8 Love never fails. But where there are prophecies, they will cease; where there are tongues, they will be stilled; where there is knowledge, it will pass away. 9 For we know in part and we prophesy in part, 10 but when completeness comes, what is in part disappears. 11 When I was a child, I talked like a child, I thought like a child, I reasoned like a child. When I became a man, I put the ways of childhood behind me. 12 For now we see only a reflection as in a mirror; then we shall see face to face. Now I know in part; then I shall know fully, even as I am fully known.

13 And now these three remain: faith, hope and love. But the greatest of these is love.


This is the love of God that we aspire to, this is the love we are called to, this is the likeness of Christ and communion with God. This love is all consuming and bears no likeness to selfish desire, warding or protectionism. This love is absolute.

It would be hard to exaggerate the significance of charity (agape). It is from love that God bestowed His grace on His people (Eph. 1:4–5). It’s His love that gives rise to our love (1 John 4:10–11). It’s evidence of the Spirit’s life within (Gal. 5:22). It nourishes godliness in our hearts (Eph. 3:17). It’s the pathway we walk (Eph. 5:2), the contemplation for our mind (Phil. 4:8), the bridle for our tongue (Eph. 4:15), our protection in darkness (1 Thess. 5:8), the bond of our fellowship (Col. 2:2), and the measure of Christian perfection (1 John 4:18). Charity is, as Paul said, not only an excellent way but the most excellent way (1 Cor. 12:31–13:13).

In Christian theology and ethics, agape is translated as charity since agape is not simply a feeling--far from it, agape is an action. Agape cannot be agape if love does not act, since agapic love is sacrifice. In this way, agape may be better understood as charity, as charity is understood as an act of caring and selflessness.

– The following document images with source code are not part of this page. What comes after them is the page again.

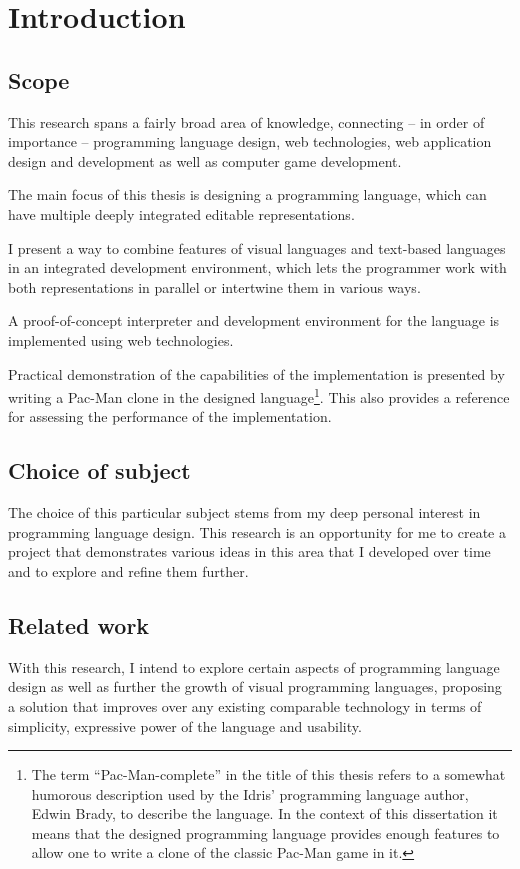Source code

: \chapter{Introduction}\label{chap:intro}

\section{Scope}
This research spans a fairly broad area of knowledge, connecting -- in order of importance -- programming language design, web technologies, web application design and development as well as computer game development.

The main focus of this thesis is designing a programming language, which can have multiple deeply integrated editable representations.

I present a way to combine features of visual languages and text-based languages in an integrated development environment, which lets the programmer work with both representations in parallel or intertwine them in various ways.

A proof-of-concept interpreter and development environment for the language is implemented using web technologies.

Practical demonstration of the capabilities of the implementation is presented by writing a Pac-Man clone in the designed language\footnote{The term ``Pac-Man-complete'' in the title of this thesis refers to a somewhat humorous description used by the Idris' programming language\cite{idris} author, Edwin Brady\cite{pacman_complete, type_theory_podcast}, to describe the language. In the context of this dissertation it means that the designed programming language provides enough features to allow one to write a clone of the classic Pac-Man game in it.}. This also provides a reference for assessing the performance of the implementation.

\section{Choice of subject}
The choice of this particular subject stems from my deep personal interest in programming language design. This research is an opportunity for me to create a project that demonstrates various ideas in this area that I developed over time and to explore and refine them further.

\clearpage
\section{Related work}
With this research, I intend to explore certain aspects of programming language design as well as further the growth of visual programming languages, proposing a solution that improves over any existing comparable technology in terms of simplicity, expressive power of the language and usability.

St. Augustine summarized much of Christian thought about charity when he wrote: “Charity is a virtue which, when our affections are perfectly ordered, unites us to God, for by it we love him.” Using this definition and others from the Christian tradition, the medieval theologians, especially St. Thomas Aquinas, placed charity in the context of the other Christian virtues and specified its role as “the foundation or root” of them all.

Writing in Mere Christianity, C.S. Lewis explains this foundational aspect in the modern sense:

. . .'Charity' now means simply what used to be called 'alms'—that is, giving to the poor. Originally it had a much wider meaning. . . Charity means “Love, in the Christian sense.” But love, in the Christian sense, does not mean an emotion. It is a state not of the feelings but of the will; that state of the will which we have naturally about ourselves, and must learn to have about other people.

I pointed out in the chapter on Forgiveness that our love for ourselves does not mean that we like ourselves. It means that we wish our own good. In the same way Christian Love (or Charity) for our neighbors is quite a different thing from liking or affection. We “like” or are “fond of” some people, and not of others. It is important to understand that this natural “liking” is neither a sin or a virtue, any more than your likes and dislikes in food are a sin or a virtue. It is just a fact. But, of course, what we do about it is either sinful or virtuous.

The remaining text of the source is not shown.